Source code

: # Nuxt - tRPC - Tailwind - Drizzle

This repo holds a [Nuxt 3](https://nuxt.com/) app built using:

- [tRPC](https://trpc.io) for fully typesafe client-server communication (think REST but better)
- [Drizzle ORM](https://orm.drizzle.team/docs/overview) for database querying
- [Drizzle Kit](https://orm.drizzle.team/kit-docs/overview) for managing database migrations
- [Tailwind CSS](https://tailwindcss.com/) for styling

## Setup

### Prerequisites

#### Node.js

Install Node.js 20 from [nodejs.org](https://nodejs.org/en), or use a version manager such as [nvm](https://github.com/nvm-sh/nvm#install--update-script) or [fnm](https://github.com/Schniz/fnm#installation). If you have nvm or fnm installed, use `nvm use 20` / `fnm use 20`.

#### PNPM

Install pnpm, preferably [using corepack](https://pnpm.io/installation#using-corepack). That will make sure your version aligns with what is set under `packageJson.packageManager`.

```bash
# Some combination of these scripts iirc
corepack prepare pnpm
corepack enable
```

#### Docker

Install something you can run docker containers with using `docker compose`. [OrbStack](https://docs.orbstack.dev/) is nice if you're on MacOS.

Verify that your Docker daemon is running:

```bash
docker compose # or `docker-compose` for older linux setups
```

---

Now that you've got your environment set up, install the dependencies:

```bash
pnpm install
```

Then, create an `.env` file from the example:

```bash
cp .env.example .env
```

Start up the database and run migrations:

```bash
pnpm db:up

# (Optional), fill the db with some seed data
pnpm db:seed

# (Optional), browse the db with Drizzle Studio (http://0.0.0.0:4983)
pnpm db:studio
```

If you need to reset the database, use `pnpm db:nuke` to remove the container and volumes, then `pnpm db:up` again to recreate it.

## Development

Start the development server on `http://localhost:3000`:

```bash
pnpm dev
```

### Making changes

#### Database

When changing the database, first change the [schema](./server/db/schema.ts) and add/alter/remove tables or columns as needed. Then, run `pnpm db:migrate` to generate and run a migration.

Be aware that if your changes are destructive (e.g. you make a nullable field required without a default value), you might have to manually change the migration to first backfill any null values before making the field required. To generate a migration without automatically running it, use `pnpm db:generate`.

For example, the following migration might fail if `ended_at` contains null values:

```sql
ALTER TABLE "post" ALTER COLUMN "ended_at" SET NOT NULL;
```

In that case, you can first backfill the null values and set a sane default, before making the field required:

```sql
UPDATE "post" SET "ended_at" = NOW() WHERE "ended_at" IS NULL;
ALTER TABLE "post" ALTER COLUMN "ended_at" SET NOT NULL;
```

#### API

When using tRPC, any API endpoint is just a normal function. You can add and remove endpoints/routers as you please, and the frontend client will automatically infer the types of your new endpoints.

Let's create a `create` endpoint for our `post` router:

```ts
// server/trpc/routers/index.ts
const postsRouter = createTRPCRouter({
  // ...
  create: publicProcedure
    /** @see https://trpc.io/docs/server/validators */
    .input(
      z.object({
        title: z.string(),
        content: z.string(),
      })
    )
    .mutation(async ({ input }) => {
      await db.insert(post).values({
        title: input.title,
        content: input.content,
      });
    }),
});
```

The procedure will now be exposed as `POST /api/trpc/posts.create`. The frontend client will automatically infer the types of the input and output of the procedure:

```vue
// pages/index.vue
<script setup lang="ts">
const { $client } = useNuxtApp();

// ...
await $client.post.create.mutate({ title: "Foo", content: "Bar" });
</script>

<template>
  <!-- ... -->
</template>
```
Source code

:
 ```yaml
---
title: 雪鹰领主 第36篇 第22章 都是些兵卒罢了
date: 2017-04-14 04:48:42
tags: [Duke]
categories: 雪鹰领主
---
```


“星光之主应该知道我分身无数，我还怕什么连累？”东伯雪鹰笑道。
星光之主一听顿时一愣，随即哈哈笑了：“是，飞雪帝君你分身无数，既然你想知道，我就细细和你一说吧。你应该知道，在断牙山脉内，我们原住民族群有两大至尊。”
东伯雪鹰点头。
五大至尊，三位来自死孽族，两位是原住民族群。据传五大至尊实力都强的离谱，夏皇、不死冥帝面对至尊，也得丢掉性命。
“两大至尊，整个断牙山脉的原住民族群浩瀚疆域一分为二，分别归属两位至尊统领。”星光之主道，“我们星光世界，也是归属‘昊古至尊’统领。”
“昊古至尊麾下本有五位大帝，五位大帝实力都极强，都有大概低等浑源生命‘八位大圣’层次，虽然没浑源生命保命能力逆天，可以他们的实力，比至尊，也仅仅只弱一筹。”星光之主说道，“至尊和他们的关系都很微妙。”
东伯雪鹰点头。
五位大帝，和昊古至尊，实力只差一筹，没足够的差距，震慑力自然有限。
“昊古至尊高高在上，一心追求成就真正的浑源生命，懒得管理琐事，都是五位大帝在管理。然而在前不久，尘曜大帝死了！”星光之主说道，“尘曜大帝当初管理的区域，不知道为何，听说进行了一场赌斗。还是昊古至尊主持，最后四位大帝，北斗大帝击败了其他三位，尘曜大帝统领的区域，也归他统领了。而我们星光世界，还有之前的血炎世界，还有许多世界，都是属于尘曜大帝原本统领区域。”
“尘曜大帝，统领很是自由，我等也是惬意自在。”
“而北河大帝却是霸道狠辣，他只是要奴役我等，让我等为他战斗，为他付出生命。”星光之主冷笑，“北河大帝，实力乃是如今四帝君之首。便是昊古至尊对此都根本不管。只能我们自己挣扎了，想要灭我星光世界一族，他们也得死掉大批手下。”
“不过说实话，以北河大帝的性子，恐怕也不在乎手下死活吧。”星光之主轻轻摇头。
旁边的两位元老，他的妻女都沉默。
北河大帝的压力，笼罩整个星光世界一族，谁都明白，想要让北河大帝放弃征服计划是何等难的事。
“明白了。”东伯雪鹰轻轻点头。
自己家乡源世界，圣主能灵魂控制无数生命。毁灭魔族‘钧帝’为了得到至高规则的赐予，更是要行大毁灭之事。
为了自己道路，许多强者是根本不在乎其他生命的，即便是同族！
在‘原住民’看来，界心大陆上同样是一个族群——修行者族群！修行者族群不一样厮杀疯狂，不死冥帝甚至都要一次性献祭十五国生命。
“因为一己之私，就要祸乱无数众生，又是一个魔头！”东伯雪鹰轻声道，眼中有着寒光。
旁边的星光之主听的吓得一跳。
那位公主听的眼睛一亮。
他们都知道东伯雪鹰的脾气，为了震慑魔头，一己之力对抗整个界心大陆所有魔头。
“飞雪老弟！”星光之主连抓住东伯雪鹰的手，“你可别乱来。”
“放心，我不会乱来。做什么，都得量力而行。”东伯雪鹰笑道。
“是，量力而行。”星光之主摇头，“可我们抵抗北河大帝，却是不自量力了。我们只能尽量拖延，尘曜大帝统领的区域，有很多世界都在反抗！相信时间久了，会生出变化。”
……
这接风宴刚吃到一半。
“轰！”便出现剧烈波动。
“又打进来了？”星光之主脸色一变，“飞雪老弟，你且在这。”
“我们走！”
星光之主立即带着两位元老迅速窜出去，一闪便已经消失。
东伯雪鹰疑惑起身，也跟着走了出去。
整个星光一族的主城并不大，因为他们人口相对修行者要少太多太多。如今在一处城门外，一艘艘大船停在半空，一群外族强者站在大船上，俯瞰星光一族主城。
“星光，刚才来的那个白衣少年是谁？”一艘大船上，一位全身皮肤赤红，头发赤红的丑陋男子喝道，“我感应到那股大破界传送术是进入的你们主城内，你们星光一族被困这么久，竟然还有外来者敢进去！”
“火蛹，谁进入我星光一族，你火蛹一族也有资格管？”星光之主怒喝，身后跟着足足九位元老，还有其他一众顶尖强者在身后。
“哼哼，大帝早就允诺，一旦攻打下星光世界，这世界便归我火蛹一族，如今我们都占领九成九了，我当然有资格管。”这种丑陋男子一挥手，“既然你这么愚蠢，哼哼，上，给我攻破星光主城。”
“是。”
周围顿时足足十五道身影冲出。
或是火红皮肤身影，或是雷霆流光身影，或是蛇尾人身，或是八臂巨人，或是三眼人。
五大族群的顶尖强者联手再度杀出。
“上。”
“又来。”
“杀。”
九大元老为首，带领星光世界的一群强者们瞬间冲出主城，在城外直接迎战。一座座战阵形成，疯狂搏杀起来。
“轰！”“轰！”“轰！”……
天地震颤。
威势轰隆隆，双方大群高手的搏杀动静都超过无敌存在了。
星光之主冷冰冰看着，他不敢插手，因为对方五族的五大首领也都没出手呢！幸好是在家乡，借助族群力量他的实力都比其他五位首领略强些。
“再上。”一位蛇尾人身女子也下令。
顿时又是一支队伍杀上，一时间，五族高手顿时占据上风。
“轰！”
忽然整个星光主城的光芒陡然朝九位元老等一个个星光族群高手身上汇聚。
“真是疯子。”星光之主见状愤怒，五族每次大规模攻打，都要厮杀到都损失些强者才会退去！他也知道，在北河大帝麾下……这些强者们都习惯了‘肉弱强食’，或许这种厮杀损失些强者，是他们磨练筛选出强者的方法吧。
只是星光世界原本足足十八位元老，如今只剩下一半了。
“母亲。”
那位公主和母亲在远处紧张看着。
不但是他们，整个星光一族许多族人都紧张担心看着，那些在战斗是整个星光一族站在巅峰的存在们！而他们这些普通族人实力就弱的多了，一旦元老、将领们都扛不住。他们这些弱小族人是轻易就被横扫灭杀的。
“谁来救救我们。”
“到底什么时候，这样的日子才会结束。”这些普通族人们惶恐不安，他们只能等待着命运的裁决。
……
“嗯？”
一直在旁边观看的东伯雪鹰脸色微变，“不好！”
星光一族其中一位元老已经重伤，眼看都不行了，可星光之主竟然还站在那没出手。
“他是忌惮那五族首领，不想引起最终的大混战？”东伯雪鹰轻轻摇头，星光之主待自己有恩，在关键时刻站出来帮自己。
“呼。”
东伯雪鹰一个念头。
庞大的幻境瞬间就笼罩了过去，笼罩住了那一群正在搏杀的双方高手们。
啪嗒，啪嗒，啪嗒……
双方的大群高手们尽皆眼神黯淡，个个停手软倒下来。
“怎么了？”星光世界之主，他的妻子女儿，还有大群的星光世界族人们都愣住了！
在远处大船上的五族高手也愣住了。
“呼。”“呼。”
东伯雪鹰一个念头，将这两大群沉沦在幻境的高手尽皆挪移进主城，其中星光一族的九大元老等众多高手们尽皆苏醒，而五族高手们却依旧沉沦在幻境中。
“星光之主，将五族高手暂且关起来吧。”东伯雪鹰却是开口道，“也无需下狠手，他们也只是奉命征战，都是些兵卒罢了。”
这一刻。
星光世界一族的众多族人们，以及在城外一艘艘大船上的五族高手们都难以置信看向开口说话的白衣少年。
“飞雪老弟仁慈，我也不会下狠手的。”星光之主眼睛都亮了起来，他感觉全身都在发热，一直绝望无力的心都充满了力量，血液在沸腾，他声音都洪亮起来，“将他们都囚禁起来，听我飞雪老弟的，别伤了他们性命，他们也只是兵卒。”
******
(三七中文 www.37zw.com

THE TASK
Reproduce only the lines above, starting at the line with "忽然整个星光主城的光芒陡然朝九位元老等一个个星光族群高手身上汇聚。" and ending at the line with "星光世界一族的众多族人们，以", exactly as written.

WRITTEN ANSWER
忽然整个星光主城的光芒陡然朝九位元老等一个个星光族群高手身上汇聚。
“真是疯子。”星光之主见状愤怒，五族每次大规模攻打，都要厮杀到都损失些强者才会退去！他也知道，在北河大帝麾下……这些强者们都习惯了‘肉弱强食’，或许这种厮杀损失些强者，是他们磨练筛选出强者的方法吧。
只是星光世界原本足足十八位元老，如今只剩下一半了。
“母亲。”
那位公主和母亲在远处紧张看着。
不但是他们，整个星光一族许多族人都紧张担心看着，那些在战斗是整个星光一族站在巅峰的存在们！而他们这些普通族人实力就弱的多了，一旦元老、将领们都扛不住。他们这些弱小族人是轻易就被横扫灭杀的。
“谁来救救我们。”
“到底什么时候，这样的日子才会结束。”这些普通族人们惶恐不安，他们只能等待着命运的裁决。
……
“嗯？”
一直在旁边观看的东伯雪鹰脸色微变，“不好！”
星光一族其中一位元老已经重伤，眼看都不行了，可星光之主竟然还站在那没出手。
“他是忌惮那五族首领，不想引起最终的大混战？”东伯雪鹰轻轻摇头，星光之主待自己有恩，在关键时刻站出来帮自己。
“呼。”
东伯雪鹰一个念头。
庞大的幻境瞬间就笼罩了过去，笼罩住了那一群正在搏杀的双方高手们。
啪嗒，啪嗒，啪嗒……
双方的大群高手们尽皆眼神黯淡，个个停手软倒下来。
“怎么了？”星光世界之主，他的妻子女儿，还有大群的星光世界族人们都愣住了！
在远处大船上的五族高手也愣住了。
“呼。”“呼。”
东伯雪鹰一个念头，将这两大群沉沦在幻境的高手尽皆挪移进主城，其中星光一族的九大元老等众多高手们尽皆苏醒，而五族高手们却依旧沉沦在幻境中。
“星光之主，将五族高手暂且关起来吧。”东伯雪鹰却是开口道，“也无需下狠手，他们也只是奉命征战，都是些兵卒罢了。”
这一刻。
星光世界一族的众多族人们，以及在城外一艘艘大船上的五族高手们都难以置信看向开口说话的白衣少年。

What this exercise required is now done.